◆ Saved entries:
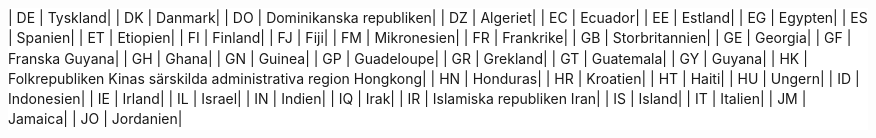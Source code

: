 | DE | Tyskland|
| DK | Danmark|
| DO | Dominikanska republiken|
| DZ | Algeriet|
| EC | Ecuador|
| EE | Estland|
| EG | Egypten|
| ES | Spanien|
| ET | Etiopien|
| FI | Finland|
| FJ | Fiji|
| FM | Mikronesien|
| FR | Frankrike|
| GB | Storbritannien|
| GE | Georgia|
| GF | Franska Guyana|
| GH | Ghana|
| GN | Guinea|
| GP | Guadeloupe|
| GR | Grekland|
| GT | Guatemala|
| GY | Guyana|
| HK | Folkrepubliken Kinas särskilda administrativa region Hongkong|
| HN | Honduras|
| HR | Kroatien|
| HT | Haiti|
| HU | Ungern|
| ID | Indonesien|
| IE | Irland|
| IL | Israel|
| IN | Indien|
| IQ | Irak|
| IR | Islamiska republiken Iran|
| IS | Island|
| IT | Italien|
| JM | Jamaica|
| JO | Jordanien|
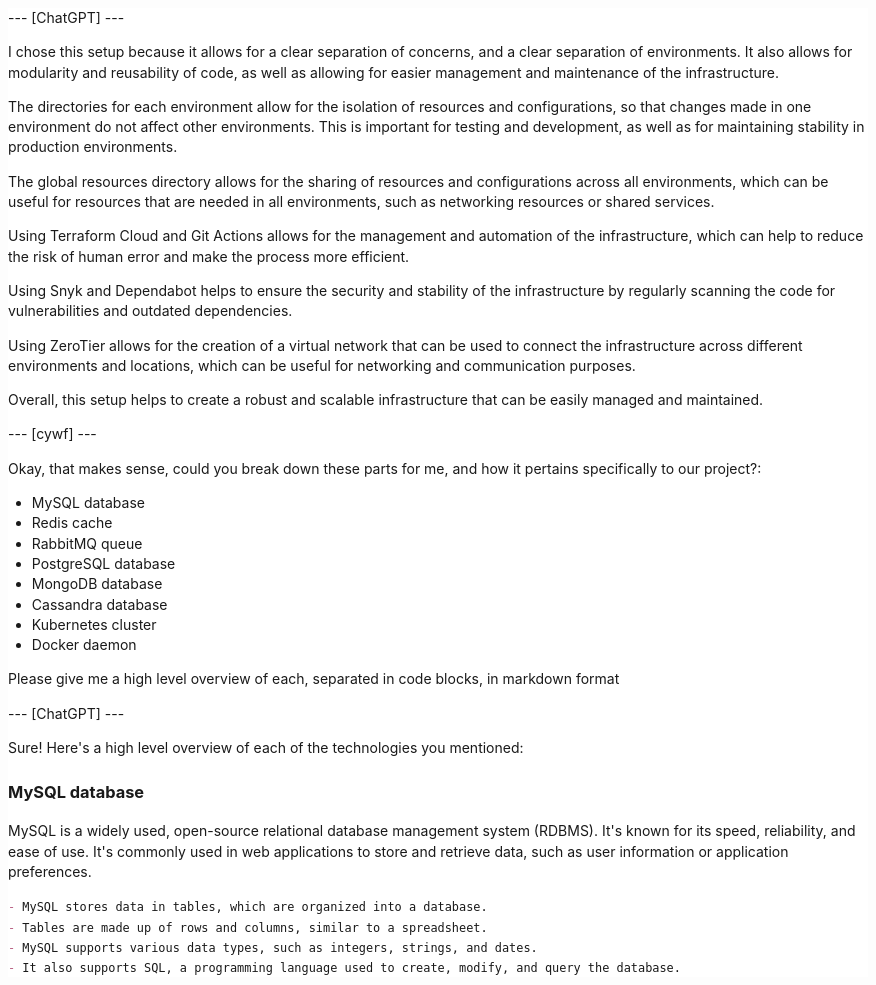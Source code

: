--- [ChatGPT] ---

I chose this setup because it allows for a clear separation of concerns, and a clear separation of environments. It also allows for modularity and reusability of code, as well as allowing for easier management and maintenance of the infrastructure.

The directories for each environment allow for the isolation of resources and configurations, so that changes made in one environment do not affect other environments. This is important for testing and development, as well as for maintaining stability in production environments.

The global resources directory allows for the sharing of resources and configurations across all environments, which can be useful for resources that are needed in all environments, such as networking resources or shared services.

Using Terraform Cloud and Git Actions allows for the management and automation of the infrastructure, which can help to reduce the risk of human error and make the process more efficient.

Using Snyk and Dependabot helps to ensure the security and stability of the infrastructure by regularly scanning the code for vulnerabilities and outdated dependencies.

Using ZeroTier allows for the creation of a virtual network that can be used to connect the infrastructure across different environments and locations, which can be useful for networking and communication purposes.

Overall, this setup helps to create a robust and scalable infrastructure that can be easily managed and maintained.

--- [cywf] ---

Okay, that makes sense, could you break down these parts for me, and how it pertains specifically to our project?:

- MySQL database
- Redis cache
- RabbitMQ queue
- PostgreSQL database
- MongoDB database
- Cassandra database
- Kubernetes cluster
- Docker daemon

Please give me a high level overview of each, separated in code blocks, in markdown format

--- [ChatGPT] ---

Sure! Here's a high level overview of each of the technologies you mentioned:

### MySQL database

MySQL is a widely used, open-source relational database management system (RDBMS). It's known for its speed, reliability, and ease of use. It's commonly used in web applications to store and retrieve data, such as user information or application preferences.

```md
- MySQL stores data in tables, which are organized into a database.
- Tables are made up of rows and columns, similar to a spreadsheet.
- MySQL supports various data types, such as integers, strings, and dates.
- It also supports SQL, a programming language used to create, modify, and query the database.
```
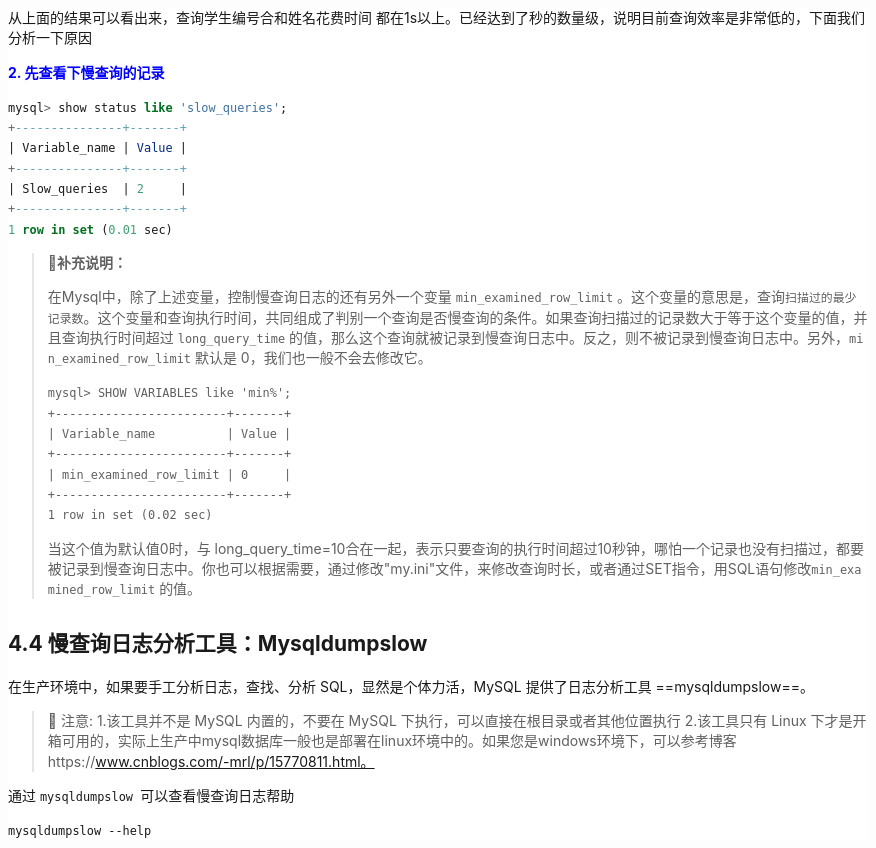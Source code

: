 从上面的结果可以看出来，查询学生编号合和姓名花费时间 都在1s以上。已经达到了秒的数量级，说明目前查询效率是非常低的，下面我们分析一下原因

**<font color=blue>2. 先查看下慢查询的记录</font>**

```sql
mysql> show status like 'slow_queries';
+---------------+-------+
| Variable_name | Value |
+---------------+-------+
| Slow_queries  | 2     |
+---------------+-------+
1 row in set (0.01 sec)
```

> 🎯**补充说明：**
>
> 在Mysql中，除了上述变量，控制慢查询日志的还有另外一个变量 `min_examined_row_limit` 。这个变量的意思是，查询`扫描过的最少记录数`。这个变量和查询执行时间，共同组成了判别一个查询是否慢查询的条件。如果查询扫描过的记录数大于等于这个变量的值，并且查询执行时间超过 `long_query_time` 的值，那么这个查询就被记录到慢查询日志中。反之，则不被记录到慢查询日志中。另外，`min_examined_row_limit` 默认是 0，我们也一般不会去修改它。
>
> ```mysql
> mysql> SHOW VARIABLES like 'min%';
> +------------------------+-------+
> | Variable_name          | Value |
> +------------------------+-------+
> | min_examined_row_limit | 0     |
> +------------------------+-------+
> 1 row in set (0.02 sec)
> ```
>
> 当这个值为默认值0时，与 long_query_time=10合在一起，表示只要查询的执行时间超过10秒钟，哪怕一个记录也没有扫描过，都要被记录到慢查询日志中。你也可以根据需要，通过修改"my.ini"文件，来修改查询时长，或者通过SET指令，用SQL语句修改`min_examined_row_limit` 的值。

## 4.4 慢查询日志分析工具：Mysqldumpslow

在生产环境中，如果要手工分析日志，查找、分析 SQL，显然是个体力活，MySQL 提供了日志分析工具 ==mysqldumpslow==。

> 📑 注意:
> 1.该工具并不是 MySQL 内置的，不要在 MySQL 下执行，可以直接在根目录或者其他位置执行
> 2.该工具只有 Linux 下才是开箱可用的，实际上生产中mysql数据库一般也是部署在linux环境中的。如果您是windows环境下，可以参考博客https://www.cnblogs.com/-mrl/p/15770811.html。

通过 `mysqldumpslow `可以查看慢查询日志帮助

```shell
mysqldumpslow --help
```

◆ YOUR OBJECTIVE: Repeat exactly and only the lines from the start of the data above through the line that holds "GF | Franska Guyana|", inclusive. Pictures do not belong in the copy.

◆ REPLY TO THE TASK:
Source code

: | DE | Tyskland|
| DK | Danmark|
| DO | Dominikanska republiken|
| DZ | Algeriet|
| EC | Ecuador|
| EE | Estland|
| EG | Egypten|
| ES | Spanien|
| ET | Etiopien|
| FI | Finland|
| FJ | Fiji|
| FM | Mikronesien|
| FR | Frankrike|
| GB | Storbritannien|
| GE | Georgia|
| GF | Franska Guyana|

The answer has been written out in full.